How to speed up scraping large amounts of data with Python

Question 1

I have the following code:

items = set() # use a set to not have duplicate items
a = requests.get(f"{BASE_URL}?{BASE_QUERIES}&cursor=*")
amount = a.json()["totalResults"] # in the range of 30 million
items.update(item["guid"].split("?")[0] for item in a.json()["items"]) # we only want the url before the query strings
cursor = a.json()["nextCursor"] # we have a cursor as each request only returns 100 items, the cursor shows use where to start
while len(items) < amount: # ensure we get all the items
 try:
 a = requests.get(f"{BASE_URL}?{BASE_QUERIES}&cursor={cursor}")
 items.update(item["guid"].split("?")[0] for item in a.json()["items"])
 except:
 continue
 try:
 cursor = urllib.parse.quote(a.json()["nextCursor"])
 except KeyError:
 if len(items) == amount: # when we reach the final iteration the cursor will not be there
 break
headers = {
 "user-agent": "Mozilla/5.0 (Windows NT 10.0; Win64; x64) AppleWebKit/537.36 (KHTML, like Gecko) Chrome/88.0.4324.150 Safari/537.36"
}
for link in items: # iterate over each item
 for _ in range(3):
 response = requests.get(link, headers=headers, stream=True)
 response.raw.decode_content = True
 parser = etree.HTMLParser()
 tree = etree.parse(response.raw, parser)
 setting = tree.xpath(
 "/html/body/div[1]/div/div/main/div/div[2]/div/div[2]/div/div/div[1]/a/span[1]/text()"
 )[0].strip()
 try:
 image = tree.xpath(
 "/html/body/div[1]/div/div/main/div/div[2]/div/div[1]/div[1]/div/div/a/@href"
 )[0] # most of the time this works
 except:
 try:
 image = tree.xpath(
 "/html/body/div[1]/div/div/main/div/div[2]/div/div[1]/div[1]/div[1]/a/@href"
 )[0] # about 1 in 10 times the above fails and this works
 except:
 print(f"Image not found for link: {link}")
 break
 title = tree.findtext(".//title")
 title_for_file = (
 fr"{os.getcwd()}\IMAGES\IMAGE - " + "".join(c for c in title if c in valid_chars) + ".jpeg"
 ) # sometimes the file contains characters which aren't allowed in file names
 description = "".join(
 tree.xpath(
 "/html/body/div[1]/div/div/main/div/div[3]/div[1]/div/div/div/div/p/text()"
 )
 )
 if setting not in [x, y]: # we only want items which have a specific setting
 break
 try:
 image_req = requests.get(image)
 with open(title_for_file, "wb") as f:
 f.write(image_req.content) # write the image to the directory
 img = pyexiv2.Image(title_for_file)
 metadata = {"Xmp.xmp.Title": title, "Xmp.xmp.Description": description} # edit the metadata
 img.modify_xmp(metadata)
 img.close()
 break
 except Exception as e:
 print(
 f"ERROR parsing image: {title_for_file}, it is most likely corrupt, "
 f"retrying ({link}), "
 f"error: {e}"
 )
 os.remove(title_for_file)
 else:
 print("ERROR more than 3 times moving to next")
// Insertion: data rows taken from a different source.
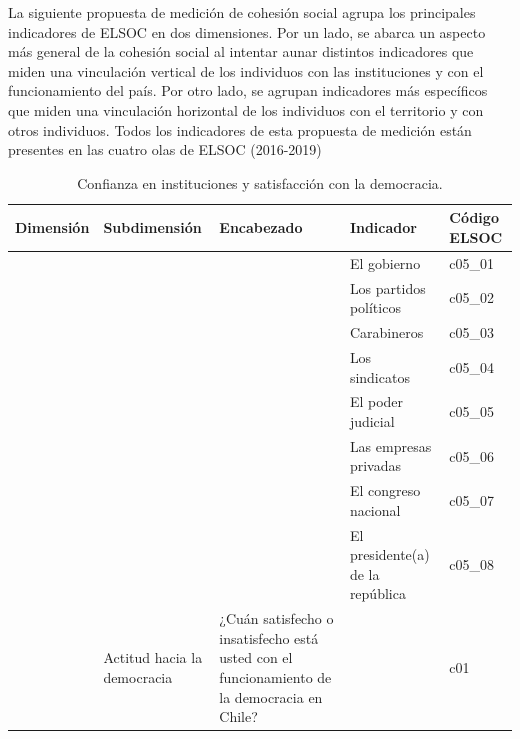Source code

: \documentclass[
  12pt,
]{book}
\begin{document}
La siguiente propuesta de medición de cohesión social agrupa los principales indicadores de ELSOC en dos dimensiones. Por un lado, se abarca un aspecto más general de la cohesión social al intentar aunar distintos indicadores que miden una vinculación vertical de los individuos con las instituciones y con el funcionamiento del país. Por otro lado, se agrupan indicadores más específicos que miden una vinculación horizontal de los individuos con el territorio y con otros individuos. Todos los indicadores de esta propuesta de medición están presentes en las cuatro olas de ELSOC (2016-2019)

\begin{table}[!h]

\caption{\label{tab:unnamed-chunk-5}Confianza en instituciones y satisfacción con la democracia.}
\centering
\fontsize{10}{12}\selectfont
\begin{tabu} to 
\toprule
Dimensión & Subdimensión & Encabezado & Indicador & Código ELSOC\\
\midrule
 &  &  & El gobierno & c05\_01\\
 &  &  & Los partidos políticos & c05\_02\\
 &  &  & Carabineros & c05\_03\\
 &  &  & Los sindicatos & c05\_04\\
 &  &  & El poder judicial & c05\_05\\
 &  &  & Las empresas privadas & c05\_06\\
 &  &  & El congreso nacional & c05\_07\\
 &  &  & El presidente(a) de la república & c05\_08\\
 & Actitud hacia la democracia & ¿Cuán satisfecho o insatisfecho está usted con el funcionamiento de la democracia en Chile? &  & c01\\
\bottomrule
\end{tabu}
\end{table}
\end{document}
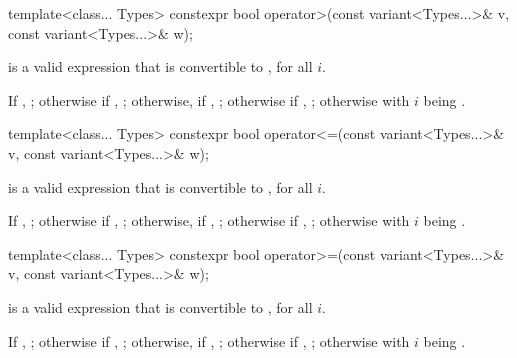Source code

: %
\begin{itemdecl}
template<class... Types>
  constexpr bool operator>(const variant<Types...>& v, const variant<Types...>& w);
\end{itemdecl}

\begin{itemdescr}
\pnum
\constraints
{} is a valid expression that is
convertible to , for all $i$.

\pnum
\returns
If , ;
otherwise if , ;
otherwise, if , ;
otherwise if , ;
otherwise  with $i$ being .
\end{itemdescr}

%
\begin{itemdecl}
template<class... Types>
  constexpr bool operator<=(const variant<Types...>& v, const variant<Types...>& w);
\end{itemdecl}

\begin{itemdescr}
\pnum
\constraints
{} is a valid expression that is
convertible to , for all $i$.

\pnum
\returns
If , ;
otherwise if , ;
otherwise, if , ;
otherwise if , ;
otherwise  with $i$ being .
\end{itemdescr}

%
\begin{itemdecl}
template<class... Types>
  constexpr bool operator>=(const variant<Types...>& v, const variant<Types...>& w);
\end{itemdecl}

\begin{itemdescr}
\pnum
\constraints
{} is a valid expression that is
convertible to , for all $i$.

\pnum
\returns
If , ;
otherwise if , ;
otherwise, if , ;
otherwise if , ;
otherwise  with $i$ being .
\end{itemdescr}


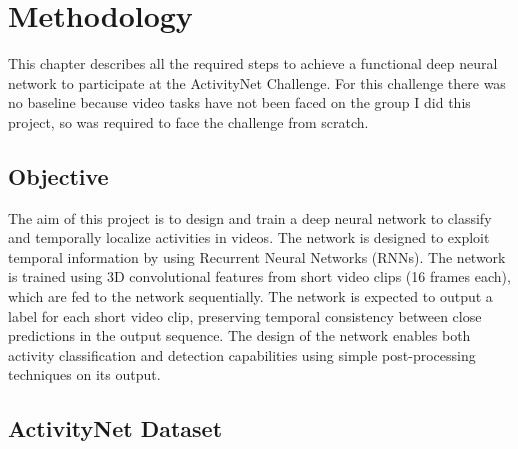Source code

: \chapter{Methodology}

This chapter describes all the required steps to achieve a functional deep neural network to participate at the ActivityNet Challenge. For this challenge there was no baseline because video tasks have not been faced on the group I did this project, so was required to face the challenge from scratch.


\section{Objective}

The aim of this project is to design and train a deep neural network to classify and temporally localize activities in videos. The network is designed to exploit temporal information by using Recurrent Neural Networks (RNNs). The network is trained using 3D convolutional features from short video clips (16 frames each), which are fed to the network sequentially. The network is expected to output a label for each short video clip, preserving temporal consistency between close predictions in the output sequence. The design of the network enables both activity classification and detection capabilities using simple post-processing techniques on its output.



\section{ActivityNet Dataset}

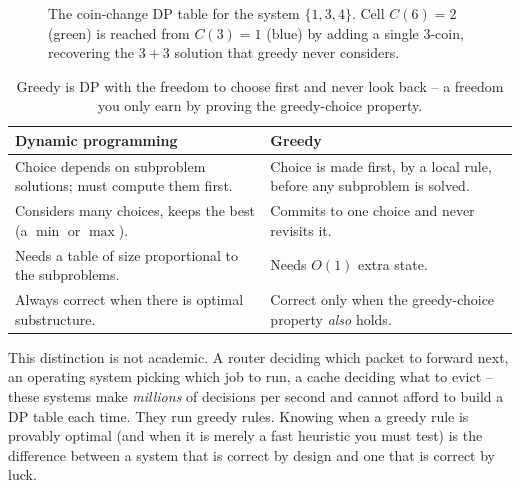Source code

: \begin{figure}[h]
\centering
{}
\caption{The coin-change DP table for the system $\{1,3,4\}$. Cell $C(6)=2$
(green) is reached from $C(3)=1$ (blue) by adding a single $3$-coin, recovering
the $3+3$ solution that greedy never considers.}
\label{ch16:coin-dp}
\end{figure}

\begin{table}[h]
\centering
\begin{tabular}{p{} p{}}
\toprule
\textbf{Dynamic programming} & \textbf{Greedy} \\
\midrule
Choice depends on subproblem solutions; must compute them first. & Choice is made first, by a local rule, before any subproblem is solved. \\
Considers many choices, keeps the best (a $\min$ or $\max$). & Commits to one choice and never revisits it. \\
Needs a table of size proportional to the subproblems. & Needs $O(1)$ extra state. \\
Always correct when there is optimal substructure. & Correct only when the greedy-choice property \emph{also} holds. \\
\bottomrule
\end{tabular}
\caption{Greedy is DP with the freedom to choose first and never look back -- a
freedom you only earn by proving the greedy-choice property.}
\label{ch16:dp-vs-greedy}
\end{table}

\begin{aestheticbox}
This distinction is not academic. A router deciding which packet to forward
next, an operating system picking which job to run, a cache deciding what to
evict -- these systems make \emph{millions} of decisions per second and cannot
afford to build a DP table each time. They run greedy rules. Knowing when a
greedy rule is provably optimal (and when it is merely a fast heuristic you must
test) is the difference between a system that is correct by design and one that
is correct by luck.
\end{aestheticbox}

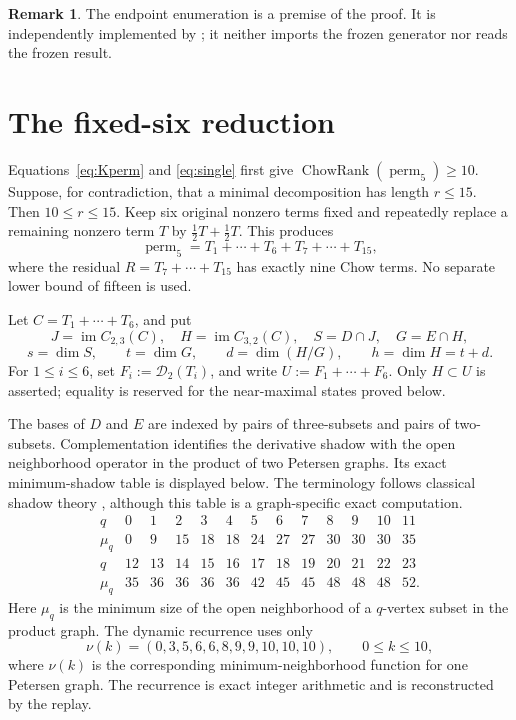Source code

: \documentclass[11pt,reqno]{amsart}
\theoremstyle{definition}
\newtheorem{remark}[theorem]{Remark}
\newcommand{\im}{\operatorname{im}}
\newcommand{\ChowRank}{\operatorname{ChowRank}}
\newcommand{\perm}{\operatorname{perm}}
\newcommand{\cD}{\mathcal D}
\begin{document}
\begin{remark}
The endpoint enumeration is a premise of the proof. It is independently
implemented by
; it neither
imports the frozen generator nor reads the frozen result.
\end{remark}

\section{The fixed-six reduction}\label{sec:fixedsix}

Equations~\eqref{eq:Kperm} and \eqref{eq:single} first give
\(\ChowRank(\perm_5)\ge10\). Suppose, for contradiction, that a minimal
decomposition has length \(r\le15\). Then \(10\le r\le15\). Keep six
original nonzero terms fixed and repeatedly replace a remaining nonzero term
\(T\) by \(\frac12T+\frac12T\). This produces
\[
 \perm_5=T_1+\cdots+T_6+T_7+\cdots+T_{15},
\]
where the residual \(R=T_7+\cdots+T_{15}\) has exactly nine Chow terms. No
separate lower bound of fifteen is used.

Let \(C=T_1+\cdots+T_6\), and put
\[
 J=\im C_{2,3}(C),\quad H=\im C_{3,2}(C),\quad
 S=D\cap J,\quad G=E\cap H,
\]
\[
 s=\dim S,\qquad t=\dim G,\qquad d=\dim(H/G),\qquad h=\dim H=t+d.
\]
For \(1\le i\le6\), set \(F_i:=\cD_2(T_i)\), and write
\(U:=F_1+\cdots+F_6\).
Only \(H\subset U\) is asserted; equality is reserved for the near-maximal
states proved below.

The bases of \(D\) and \(E\) are indexed by pairs of three-subsets and pairs
of two-subsets. Complementation identifies the derivative shadow with the
open neighborhood operator in the product of two Petersen graphs. Its exact
minimum-shadow table is displayed below. The terminology follows classical
shadow theory \cite{Kruskal1963,Katona1968}, although this table is a
graph-specific exact computation.
\begin{equation}\label{eq:shadow}
\begin{array}{c|rrrrrrrrrrrr}
q&0&1&2&3&4&5&6&7&8&9&10&11\\ \hline
\mu_q&0&9&15&18&18&24&27&27&30&30&30&35\\[1mm]
q&12&13&14&15&16&17&18&19&20&21&22&23\\ \hline
\mu_q&35&36&36&36&36&42&45&45&48&48&48&52.
\end{array}
\end{equation}
Here \(\mu_q\) is the minimum size of the open neighborhood of a
\(q\)-vertex subset in the product graph. The dynamic recurrence uses only
\[
 \nu(k)=(0,3,5,6,6,8,9,9,10,10,10),\qquad0\le k\le10,
\]
where \(\nu(k)\) is the corresponding minimum-neighborhood function for one
Petersen graph. The recurrence is exact
integer arithmetic and is reconstructed by the replay.
\end{document}
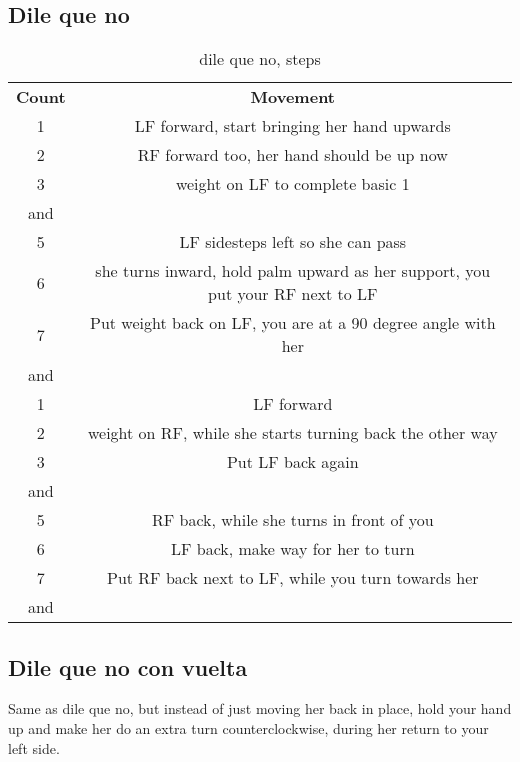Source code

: \subsection{Dile que no}
\begin{table}[H]
\centering
\begin{tabular}{cc}
  \toprule
  \textbf{Count} & \textbf{Movement}\\
  \cmidrule(lr){1-1}\cmidrule(lr){2-2}
  1 & LF forward, start bringing her hand upwards\\
  2 & RF forward too, her hand should be up now\\
  3 & weight on LF to complete basic 1\\
  and & \\
  5 & LF sidesteps left so she can pass\\
  6 & she turns inward, hold palm upward as her support, you put your RF next to LF\\
  7 & Put weight back on LF, you are at a 90 degree angle with her\\
  and & \\
  1 & LF forward\\
  2 & weight on RF, while she starts turning back the other way\\
  3 & Put LF back again\\
  and & \\
  5 & RF back, while she turns in front of you\\
  6 & LF back, make way for her to turn\\
  7 & Put RF back next to LF, while you turn towards her\\
  and & \\
  \bottomrule
\end{tabular}
\label{dileequeno_steps}
\caption{dile que no, steps}
\end{table}

\subsection{Dile que no con vuelta}
Same as dile que no, but instead of just moving her back in place, hold your hand up and make her do an extra turn counterclockwise,
during her return to your left side.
The code has some fairly detailed comments to explain what it does, my issue is that it takes about 7 hours to do all the requests to get the links in items, then another (I'm not 100% sure but, I think about 1500 hours) to check each image and add the metadata. Is there anything in this code that can be sped up/refined to speed up this process?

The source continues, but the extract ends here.